Часовой сразу же заметил, что лицо Дрого не сулит ничего хорошего, и, хотя формальности с паролем по давнему молчаливому уговору между часовыми и начальником караула не соблюдались, выполнил военный ритуал со всем старанием, вскинул винтовку и особенным голосом, как было принято в Крепости, спросил:

– Стой, кто идет?

Дрого, растерявшись, застыл как вкопанный. Теперь от солдата его отделяло не больше пяти метров, и в ясном свете луны Джованни отчетливо видел его лицо с плотно сомкнутыми губами, но песня звучать не перестала. Откуда же исходил голос?

Обдумывая эту странность – часовой все еще стоял в выжидательной позе, – Джованни машинально произнес пароль: «Чудо».

«Чучело», – отозвался часовой и приставил винтовку к ноге.

В наступившей глубокой тишине, как и прежде, но даже еще явственней, слышались рокочущие звуки песни.

Наконец Дрого все понял, и по спине его медленно пополз холодок.

Да это же вода, голос далекого водопада, с грохотом срывавшегося с ближних скалистых склонов. Ветер колебал длинную водяную струю, таинственно играло эхо, камни по-разному отзывались на удары струи, и все это создавало иллюзию человеческого голоса, бормотавшего и бормотавшего какие-то слова, слова нашей жизни, и, как всегда бывает, казалось, еще немного – и ты их поймешь, да не тут-то было.

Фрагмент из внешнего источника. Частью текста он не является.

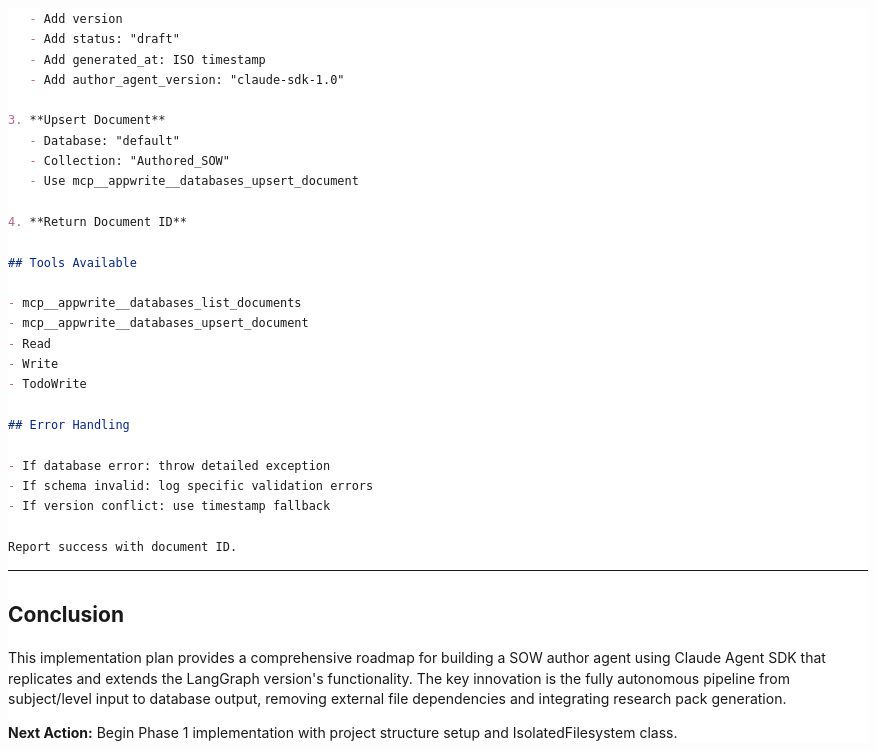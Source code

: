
 ```markdown
   - Add version
   - Add status: "draft"
   - Add generated_at: ISO timestamp
   - Add author_agent_version: "claude-sdk-1.0"

3. **Upsert Document**
   - Database: "default"
   - Collection: "Authored_SOW"
   - Use mcp__appwrite__databases_upsert_document

4. **Return Document ID**

## Tools Available

- mcp__appwrite__databases_list_documents
- mcp__appwrite__databases_upsert_document
- Read
- Write
- TodoWrite

## Error Handling

- If database error: throw detailed exception
- If schema invalid: log specific validation errors
- If version conflict: use timestamp fallback

Report success with document ID.
```

---

## Conclusion

This implementation plan provides a comprehensive roadmap for building a SOW author agent using Claude Agent SDK that replicates and extends the LangGraph version's functionality. The key innovation is the fully autonomous pipeline from subject/level input to database output, removing external file dependencies and integrating research pack generation.

**Next Action:** Begin Phase 1 implementation with project structure setup and IsolatedFilesystem class.
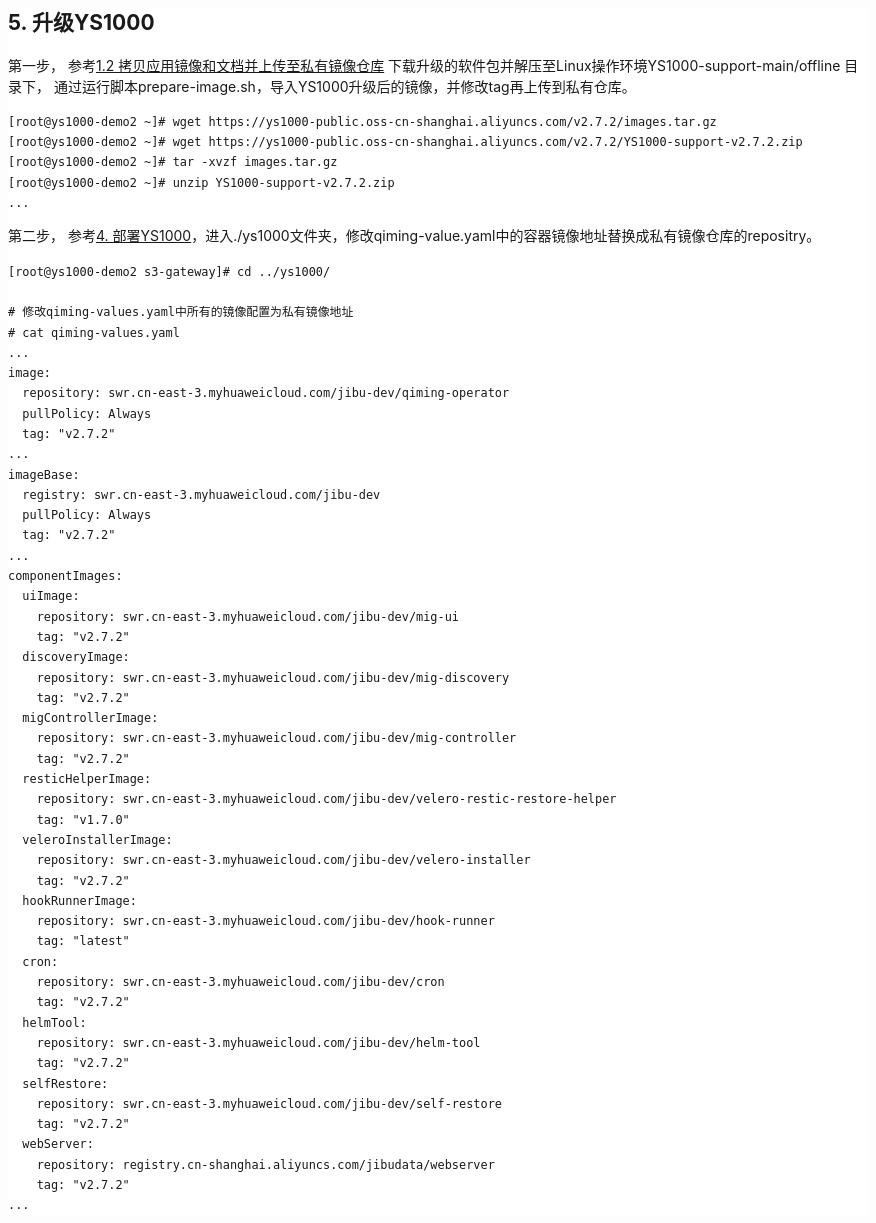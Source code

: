## 5. 升级YS1000

第一步， 参考[1.2 拷贝应用镜像和文档并上传至私有镜像仓库](#12-拷贝应用镜像和文档并上传至私有镜像仓库) 下载升级的软件包并解压至Linux操作环境YS1000-support-main/offline 目录下， 通过运行脚本prepare-image.sh，导入YS1000升级后的镜像，并修改tag再上传到私有仓库。

```
[root@ys1000-demo2 ~]# wget https://ys1000-public.oss-cn-shanghai.aliyuncs.com/v2.7.2/images.tar.gz
[root@ys1000-demo2 ~]# wget https://ys1000-public.oss-cn-shanghai.aliyuncs.com/v2.7.2/YS1000-support-v2.7.2.zip
[root@ys1000-demo2 ~]# tar -xvzf images.tar.gz
[root@ys1000-demo2 ~]# unzip YS1000-support-v2.7.2.zip 
...
```



第二步， 参考[4. 部署YS1000](#4-部署YS1000)，进入./ys1000文件夹，修改qiming-value.yaml中的容器镜像地址替换成私有镜像仓库的repositry。

```
[root@ys1000-demo2 s3-gateway]# cd ../ys1000/

# 修改qiming-values.yaml中所有的镜像配置为私有镜像地址
# cat qiming-values.yaml
...
image:
  repository: swr.cn-east-3.myhuaweicloud.com/jibu-dev/qiming-operator
  pullPolicy: Always
  tag: "v2.7.2"
...
imageBase:
  registry: swr.cn-east-3.myhuaweicloud.com/jibu-dev
  pullPolicy: Always
  tag: "v2.7.2"
...
componentImages:
  uiImage:
    repository: swr.cn-east-3.myhuaweicloud.com/jibu-dev/mig-ui
    tag: "v2.7.2"
  discoveryImage:
    repository: swr.cn-east-3.myhuaweicloud.com/jibu-dev/mig-discovery
    tag: "v2.7.2"
  migControllerImage:
    repository: swr.cn-east-3.myhuaweicloud.com/jibu-dev/mig-controller
    tag: "v2.7.2"
  resticHelperImage:
    repository: swr.cn-east-3.myhuaweicloud.com/jibu-dev/velero-restic-restore-helper
    tag: "v1.7.0"
  veleroInstallerImage:
    repository: swr.cn-east-3.myhuaweicloud.com/jibu-dev/velero-installer
    tag: "v2.7.2"
  hookRunnerImage:
    repository: swr.cn-east-3.myhuaweicloud.com/jibu-dev/hook-runner
    tag: "latest"
  cron:
    repository: swr.cn-east-3.myhuaweicloud.com/jibu-dev/cron
    tag: "v2.7.2"
  helmTool:
    repository: swr.cn-east-3.myhuaweicloud.com/jibu-dev/helm-tool
    tag: "v2.7.2"
  selfRestore:
    repository: swr.cn-east-3.myhuaweicloud.com/jibu-dev/self-restore
    tag: "v2.7.2"
  webServer:
    repository: registry.cn-shanghai.aliyuncs.com/jibudata/webserver
    tag: "v2.7.2"
...
```
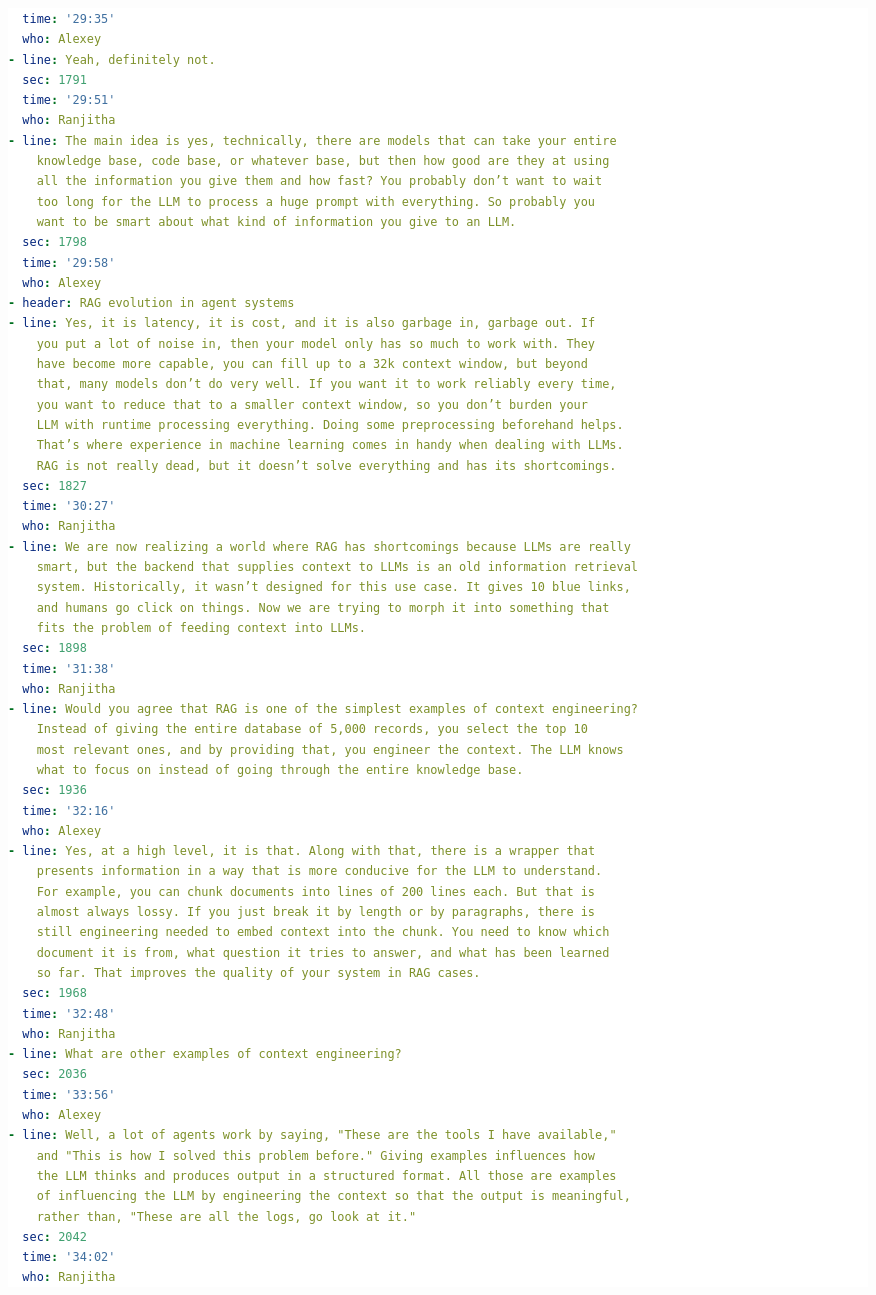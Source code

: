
 ```yaml
  time: '29:35'
  who: Alexey
- line: Yeah, definitely not.
  sec: 1791
  time: '29:51'
  who: Ranjitha
- line: The main idea is yes, technically, there are models that can take your entire
    knowledge base, code base, or whatever base, but then how good are they at using
    all the information you give them and how fast? You probably don’t want to wait
    too long for the LLM to process a huge prompt with everything. So probably you
    want to be smart about what kind of information you give to an LLM.
  sec: 1798
  time: '29:58'
  who: Alexey
- header: RAG evolution in agent systems
- line: Yes, it is latency, it is cost, and it is also garbage in, garbage out. If
    you put a lot of noise in, then your model only has so much to work with. They
    have become more capable, you can fill up to a 32k context window, but beyond
    that, many models don’t do very well. If you want it to work reliably every time,
    you want to reduce that to a smaller context window, so you don’t burden your
    LLM with runtime processing everything. Doing some preprocessing beforehand helps.
    That’s where experience in machine learning comes in handy when dealing with LLMs.
    RAG is not really dead, but it doesn’t solve everything and has its shortcomings.
  sec: 1827
  time: '30:27'
  who: Ranjitha
- line: We are now realizing a world where RAG has shortcomings because LLMs are really
    smart, but the backend that supplies context to LLMs is an old information retrieval
    system. Historically, it wasn’t designed for this use case. It gives 10 blue links,
    and humans go click on things. Now we are trying to morph it into something that
    fits the problem of feeding context into LLMs.
  sec: 1898
  time: '31:38'
  who: Ranjitha
- line: Would you agree that RAG is one of the simplest examples of context engineering?
    Instead of giving the entire database of 5,000 records, you select the top 10
    most relevant ones, and by providing that, you engineer the context. The LLM knows
    what to focus on instead of going through the entire knowledge base.
  sec: 1936
  time: '32:16'
  who: Alexey
- line: Yes, at a high level, it is that. Along with that, there is a wrapper that
    presents information in a way that is more conducive for the LLM to understand.
    For example, you can chunk documents into lines of 200 lines each. But that is
    almost always lossy. If you just break it by length or by paragraphs, there is
    still engineering needed to embed context into the chunk. You need to know which
    document it is from, what question it tries to answer, and what has been learned
    so far. That improves the quality of your system in RAG cases.
  sec: 1968
  time: '32:48'
  who: Ranjitha
- line: What are other examples of context engineering?
  sec: 2036
  time: '33:56'
  who: Alexey
- line: Well, a lot of agents work by saying, "These are the tools I have available,"
    and "This is how I solved this problem before." Giving examples influences how
    the LLM thinks and produces output in a structured format. All those are examples
    of influencing the LLM by engineering the context so that the output is meaningful,
    rather than, "These are all the logs, go look at it."
  sec: 2042
  time: '34:02'
  who: Ranjitha
```
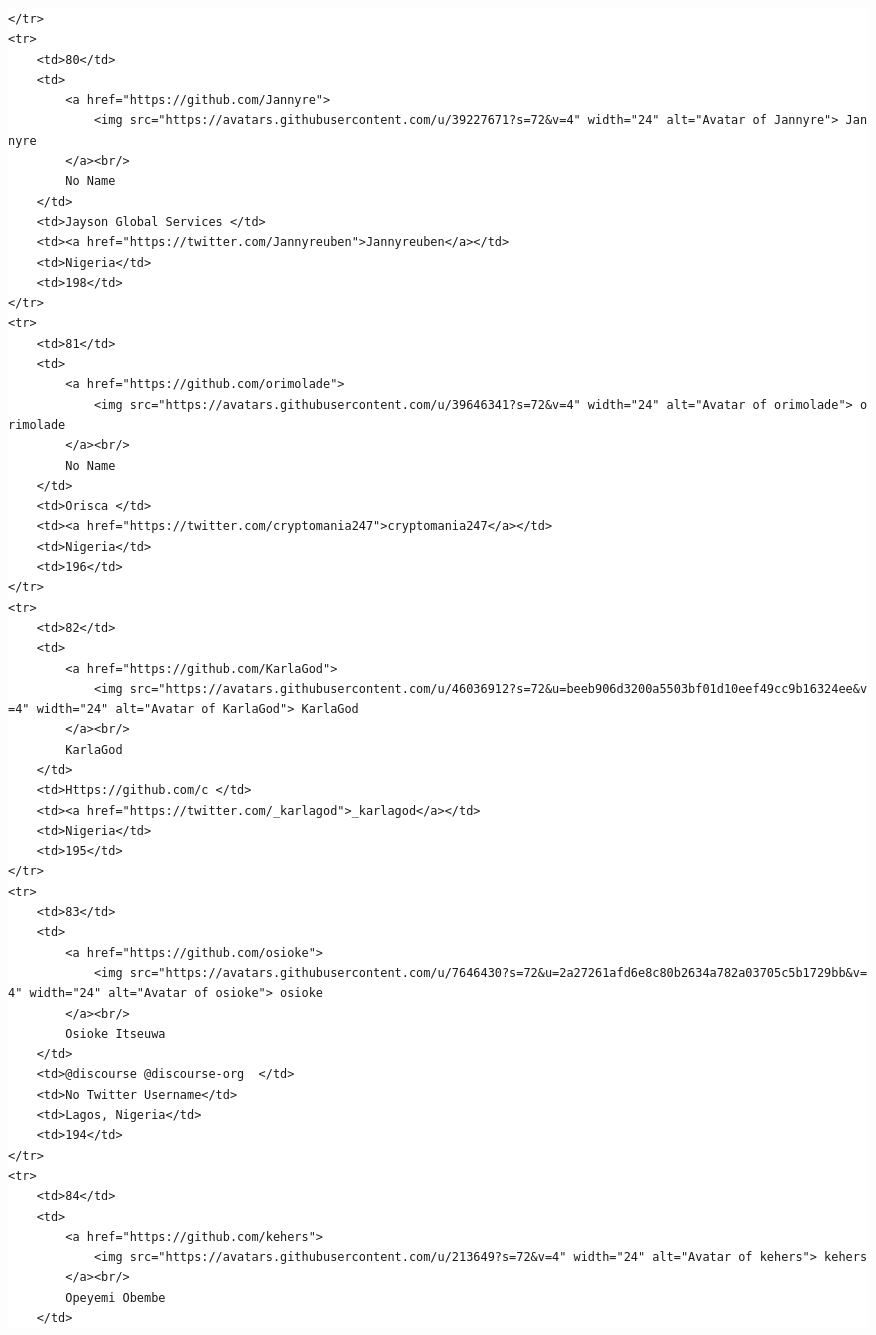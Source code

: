 	</tr>
	<tr>
		<td>80</td>
		<td>
			<a href="https://github.com/Jannyre">
				<img src="https://avatars.githubusercontent.com/u/39227671?s=72&v=4" width="24" alt="Avatar of Jannyre"> Jannyre
			</a><br/>
			No Name
		</td>
		<td>Jayson Global Services </td>
		<td><a href="https://twitter.com/Jannyreuben">Jannyreuben</a></td>
		<td>Nigeria</td>
		<td>198</td>
	</tr>
	<tr>
		<td>81</td>
		<td>
			<a href="https://github.com/orimolade">
				<img src="https://avatars.githubusercontent.com/u/39646341?s=72&v=4" width="24" alt="Avatar of orimolade"> orimolade
			</a><br/>
			No Name
		</td>
		<td>Orisca </td>
		<td><a href="https://twitter.com/cryptomania247">cryptomania247</a></td>
		<td>Nigeria</td>
		<td>196</td>
	</tr>
	<tr>
		<td>82</td>
		<td>
			<a href="https://github.com/KarlaGod">
				<img src="https://avatars.githubusercontent.com/u/46036912?s=72&u=beeb906d3200a5503bf01d10eef49cc9b16324ee&v=4" width="24" alt="Avatar of KarlaGod"> KarlaGod
			</a><br/>
			KarlaGod
		</td>
		<td>Https://github.com/c </td>
		<td><a href="https://twitter.com/_karlagod">_karlagod</a></td>
		<td>Nigeria</td>
		<td>195</td>
	</tr>
	<tr>
		<td>83</td>
		<td>
			<a href="https://github.com/osioke">
				<img src="https://avatars.githubusercontent.com/u/7646430?s=72&u=2a27261afd6e8c80b2634a782a03705c5b1729bb&v=4" width="24" alt="Avatar of osioke"> osioke
			</a><br/>
			Osioke Itseuwa
		</td>
		<td>@discourse @discourse-org  </td>
		<td>No Twitter Username</td>
		<td>Lagos, Nigeria</td>
		<td>194</td>
	</tr>
	<tr>
		<td>84</td>
		<td>
			<a href="https://github.com/kehers">
				<img src="https://avatars.githubusercontent.com/u/213649?s=72&v=4" width="24" alt="Avatar of kehers"> kehers
			</a><br/>
			Opeyemi Obembe
		</td>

Выходит, пел не солдат, не человек, способный чувствовать холод, наказание, любовь; пели враждебные ему горы. Какая обидная ошибка, подумал Дрого, может, и в жизни все вот так: мы считаем, что вокруг нас люди, такие же, как мы, но вместо них только холод, только камни с их непонятным языком. Хочешь пожать руку друга, но твоя протянутая рука безвольно опускается и улыбка гаснет: оказывается, рядом – никого и ты так одинок.

Ветер раздувал великолепную офицерскую шинель, и ее синяя тень на снегу трепетала, как флаг. Часовой стоял неподвижно.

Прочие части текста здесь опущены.